Fate of Contaminants

Natural toxins

Natural toxins are compounds produced by organisms typical as a chemical weapon against predators and competing species. Many such natural compounds are toxic to highly toxic - just think about ricin from the castor oil plant, amatoxins from mushrooms, coniine from poison hemlock, cyanogenic glucosides from clover, microcystins from cyanobacteria, or phytoestrogenic isoflavanoids from beans. There is a huge diversity of such toxins, with more than 50,000 different compounds. In our research group we work with these toxins because we think they are as important for the quality of natural waters including drinking water as are industrial pollutants. Today we know very little about the fate of these compounds in the environment and data are ugently needed. Also for natural toxins we need to know their fate in the environment. We also need to know how much of the toxins are produced, how much is deposited into the soil, and when the toxins released. One example is the compound ptaquiloside – a carcinogenic glucosidic compound produced by bracken. Ptaquiloside is highly soluble in water and leach fast through in soils to surface water and groundwater in rural and forest areas with bracken. We focus on fate and pathway from plants, fungi, animals and microorganisms that produce toxic compounds to our drinking water to improve the risk assessment and damage control of this poisonous toxin.

We are currently running a bigger initiative in the area called NaToxAq where we together with a number of research groups in Europe study how natural toxins may end up in drinking waters from plant or bacterial sources.

Pesticides and other xenobiotics

Pesticides are designed to protect crops from pests to ensure high quality food products. It is inevitable that some will be spread in the environment and hit non-target organisms in soil and freshwater. Understanding sorption and degradation kinetics of pesticides in agricultural soils allow us to reduce non-target exposure and effects to organisms in streams after leaching via drain and surface run-off. We study sorption and desorption to minerals and mobile particles coated with natural organic matter, and thus the retention of pesticides in the soil. As for pesticides many other organic contaminants are added to soils with manure or waste, e.g. antibiotics, steroidhormones, and plasticizers. Also here we investigate degradation and sorption to assess the risk of leaching to the aquatic environment.

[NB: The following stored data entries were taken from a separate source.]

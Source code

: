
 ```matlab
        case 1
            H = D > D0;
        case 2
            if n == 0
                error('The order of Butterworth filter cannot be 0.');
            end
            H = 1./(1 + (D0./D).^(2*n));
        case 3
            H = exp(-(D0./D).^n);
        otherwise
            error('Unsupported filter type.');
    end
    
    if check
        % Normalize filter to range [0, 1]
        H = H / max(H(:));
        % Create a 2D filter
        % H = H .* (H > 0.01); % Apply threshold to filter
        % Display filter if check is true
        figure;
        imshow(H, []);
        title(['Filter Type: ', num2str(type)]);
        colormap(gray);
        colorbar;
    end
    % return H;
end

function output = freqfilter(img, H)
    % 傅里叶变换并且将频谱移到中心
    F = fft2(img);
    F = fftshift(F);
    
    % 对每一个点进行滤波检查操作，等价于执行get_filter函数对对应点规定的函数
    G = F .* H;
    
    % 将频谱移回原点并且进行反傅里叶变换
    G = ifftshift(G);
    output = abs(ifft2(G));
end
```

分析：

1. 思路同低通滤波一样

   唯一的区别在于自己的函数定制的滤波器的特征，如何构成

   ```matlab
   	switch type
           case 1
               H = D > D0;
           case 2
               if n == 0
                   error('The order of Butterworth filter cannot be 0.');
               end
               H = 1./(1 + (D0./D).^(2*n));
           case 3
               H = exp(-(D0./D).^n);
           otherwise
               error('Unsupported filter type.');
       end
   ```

Heavy metals and speciation

Heavy metals and other toxic elements are unfortunate bioactive pollutants in the soil-water continuum. The fundamental knowledge of microbial ecosystem functioning and fate of toxic elements in food production systems is used for better risk evaluation and efficient remediation in soils, sediments and freshwaters in both urban and agricultural areas. We study the speciation, complexation, sorption and leaching processes of elements in the environment. For instance we investigate and optimize element speciation analysis techniques for the determination of microbiological available Cu and Zn in the soil-water-manure system.